*Description of the task*:
Whenever a picture appears, leave it out while repeating all the other data exactly.

*Supplied material*:
****************************************
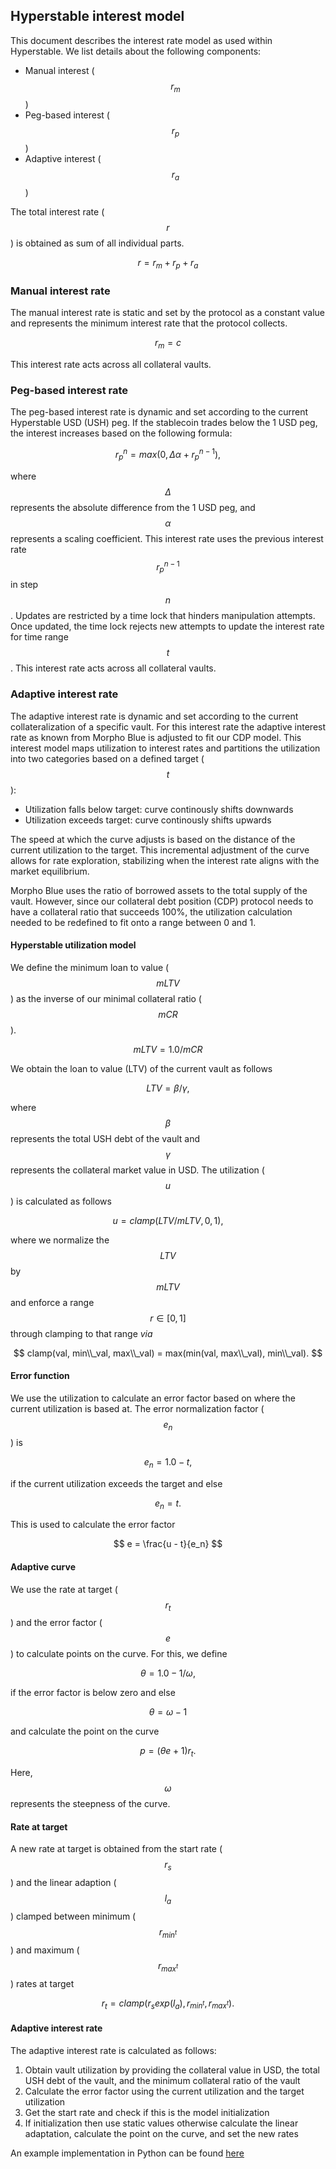 ## Hyperstable interest model

This document describes the interest rate model as used within Hyperstable.
We list details about the following components:

- Manual interest ($$r_m$$)
- Peg-based interest ($$r_p$$)
- Adaptive interest ($$r_a$$)


The total interest rate ($$r$$) is obtained as sum of all individual parts.

$$
r = r_m + r_p + r_a
$$

### Manual interest rate

The manual interest rate is static and set by the protocol as a constant value and represents the minimum interest rate that the protocol collects.

$$
r_m = c
$$

This interest rate acts across all collateral vaults.

### Peg-based interest rate

The peg-based interest rate is dynamic and set according to the current Hyperstable USD (USH) peg.
If the stablecoin trades below the 1 USD peg, the interest increases based on the following formula:

$$
r_p^n = max(0, \Delta \alpha + r_p^{n-1}),
$$

where $$\Delta$$ represents the absolute difference from the 1 USD peg, and $$\alpha$$ represents a scaling coefficient.
This interest rate uses the previous interest rate $$r_p^{n-1}$$ in step $$n$$. Updates are restricted by a time lock that hinders manipulation attempts.
Once updated, the time lock rejects new attempts to update the interest rate for time range $$t$$.
This interest rate acts across all collateral vaults.

### Adaptive interest rate

The adaptive interest rate is dynamic and set according to the current collateralization of a specific vault.
For this interest rate the adaptive interest rate as known from Morpho Blue is adjusted to fit our CDP model.
This interest model maps utilization to interest rates and partitions the utilization into two categories based on a defined target ($$t$$):

- Utilization falls below target: curve continously shifts downwards
- Utilization exceeds target: curve continously shifts upwards

The speed at which the curve adjusts is based on the distance of the current utilization to the target.
This incremental adjustment of the curve allows for rate exploration, stabilizing when the interest rate aligns with the market equilibrium.

Morpho Blue uses the ratio of borrowed assets to the total supply of the vault.
However, since our collateral debt position (CDP) protocol needs to have a collateral ratio that succeeds 100\%, the utilization calculation needed to be redefined to fit onto a range between 0 and 1.

#### Hyperstable utilization model

We define the minimum loan to value ($$mLTV$$) as the inverse of our minimal collateral ratio ($$mCR$$).

$$
mLTV = 1.0 / mCR
$$

We obtain the loan to value (LTV) of the current vault as follows

$$
LTV = \beta / \gamma,
$$

where $$\beta$$ represents the total USH debt of the vault and $$\gamma$$ represents the collateral market value in USD.
The utilization ($$u$$) is calculated as follows

$$
u = clamp(LTV / mLTV, 0, 1),
$$

where we normalize the $$LTV$$ by $$mLTV$$ and enforce a range $$r \in [0, 1]$$ through clamping to that range *via*

$$
clamp(val, min\\_val, max\\_val) = max(min(val, max\\_val), min\\_val).
$$

#### Error function

We use the utilization to calculate an error factor based on where the current utilization is based at.
The error normalization factor ($$e_n$$) is 

$$
e_n = 1.0 - t,
$$

if the current utilization exceeds the target and else

$$
e_n = t.
$$

This is used to calculate the error factor

$$
e = \frac{u - t}{e_n}
$$

#### Adaptive curve

We use the rate at target ($$r_t$$) and the error factor ($$e$$) to calculate points on the curve.
For this, we define

$$
\theta = 1.0 - 1/\omega,
$$

if the error factor is below zero and else

$$
\theta = \omega - 1
$$

and calculate the point on the curve

$$
p = (\theta e + 1) r_t.
$$

Here, $$\omega$$ represents the steepness of the curve.

#### Rate at target

A new rate at target is obtained from the start rate ($$r_s$$) and the linear adaption ($$l_a$$) clamped between minimum ($$r_{min^t}$$) and maximum ($$r_{max^t}$$) rates at target

$$
r_t = clamp(r_s exp(l_a), r_{min^t}, r_{max^t}).
$$

#### Adaptive interest rate

The adaptive interest rate is calculated as follows:

1. Obtain vault utilization by providing the collateral value in USD, the total USH debt of the vault, and the minimum collateral ratio of the vault
2. Calculate the error factor using the current utilization and the target utilization
3. Get the start rate and check if this is the model initialization
4. If initialization then use static values otherwise calculate the linear adaptation, calculate the point on the curve, and set the new rates

An example implementation in Python can be found [here]([interest_rates/adaptive_irm](https://github.com/hyperstable/quant/blob/main/interest_rates/adaptive_irm/adaptive_irm.ipynb))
****************************************
*Response*:
 ## Hyperstable interest model

This document describes the interest rate model as used within Hyperstable.
We list details about the following components:

- Manual interest ($$r_m$$)
- Peg-based interest ($$r_p$$)
- Adaptive interest ($$r_a$$)


The total interest rate ($$r$$) is obtained as sum of all individual parts.

$$
r = r_m + r_p + r_a
$$

### Manual interest rate

The manual interest rate is static and set by the protocol as a constant value and represents the minimum interest rate that the protocol collects.

$$
r_m = c
$$

This interest rate acts across all collateral vaults.

### Peg-based interest rate

The peg-based interest rate is dynamic and set according to the current Hyperstable USD (USH) peg.
If the stablecoin trades below the 1 USD peg, the interest increases based on the following formula:

$$
r_p^n = max(0, \Delta \alpha + r_p^{n-1}),
$$

where $$\Delta$$ represents the absolute difference from the 1 USD peg, and $$\alpha$$ represents a scaling coefficient.
This interest rate uses the previous interest rate $$r_p^{n-1}$$ in step $$n$$. Updates are restricted by a time lock that hinders manipulation attempts.
Once updated, the time lock rejects new attempts to update the interest rate for time range $$t$$.
This interest rate acts across all collateral vaults.

### Adaptive interest rate

The adaptive interest rate is dynamic and set according to the current collateralization of a specific vault.
For this interest rate the adaptive interest rate as known from Morpho Blue is adjusted to fit our CDP model.
This interest model maps utilization to interest rates and partitions the utilization into two categories based on a defined target ($$t$$):

- Utilization falls below target: curve continously shifts downwards
- Utilization exceeds target: curve continously shifts upwards

The speed at which the curve adjusts is based on the distance of the current utilization to the target.
This incremental adjustment of the curve allows for rate exploration, stabilizing when the interest rate aligns with the market equilibrium.

Morpho Blue uses the ratio of borrowed assets to the total supply of the vault.
However, since our collateral debt position (CDP) protocol needs to have a collateral ratio that succeeds 100\%, the utilization calculation needed to be redefined to fit onto a range between 0 and 1.

#### Hyperstable utilization model

We define the minimum loan to value ($$mLTV$$) as the inverse of our minimal collateral ratio ($$mCR$$).

$$
mLTV = 1.0 / mCR
$$

We obtain the loan to value (LTV) of the current vault as follows

$$
LTV = \beta / \gamma,
$$

where $$\beta$$ represents the total USH debt of the vault and $$\gamma$$ represents the collateral market value in USD.
The utilization ($$u$$) is calculated as follows

$$
u = clamp(LTV / mLTV, 0, 1),
$$

where we normalize the $$LTV$$ by $$mLTV$$ and enforce a range $$r \in [0, 1]$$ through clamping to that range *via*

$$
clamp(val, min\\_val, max\\_val) = max(min(val, max\\_val), min\\_val).
$$

#### Error function

We use the utilization to calculate an error factor based on where the current utilization is based at.
The error normalization factor ($$e_n$$) is 

$$
e_n = 1.0 - t,
$$

if the current utilization exceeds the target and else

$$
e_n = t.
$$

This is used to calculate the error factor

$$
e = \frac{u - t}{e_n}
$$

#### Adaptive curve

We use the rate at target ($$r_t$$) and the error factor ($$e$$) to calculate points on the curve.
For this, we define

$$
\theta = 1.0 - 1/\omega,
$$

if the error factor is below zero and else

$$
\theta = \omega - 1
$$

and calculate the point on the curve

$$
p = (\theta e + 1) r_t.
$$

Here, $$\omega$$ represents the steepness of the curve.

#### Rate at target

A new rate at target is obtained from the start rate ($$r_s$$) and the linear adaption ($$l_a$$) clamped between minimum ($$r_{min^t}$$) and maximum ($$r_{max^t}$$) rates at target

$$
r_t = clamp(r_s exp(l_a), r_{min^t}, r_{max^t}).
$$

#### Adaptive interest rate

The adaptive interest rate is calculated as follows:

1. Obtain vault utilization by providing the collateral value in USD, the total USH debt of the vault, and the minimum collateral ratio of the vault
2. Calculate the error factor using the current utilization and the target utilization
3. Get the start rate and check if this is the model initialization
4. If initialization then use static values otherwise calculate the linear adaptation, calculate the point on the curve, and set the new rates

An example implementation in Python can be found [here]([interest_rates/adaptive_irm](https://github.com/hyperstable/quant/blob/main/interest_rates/adaptive_irm/adaptive_irm.ipynb))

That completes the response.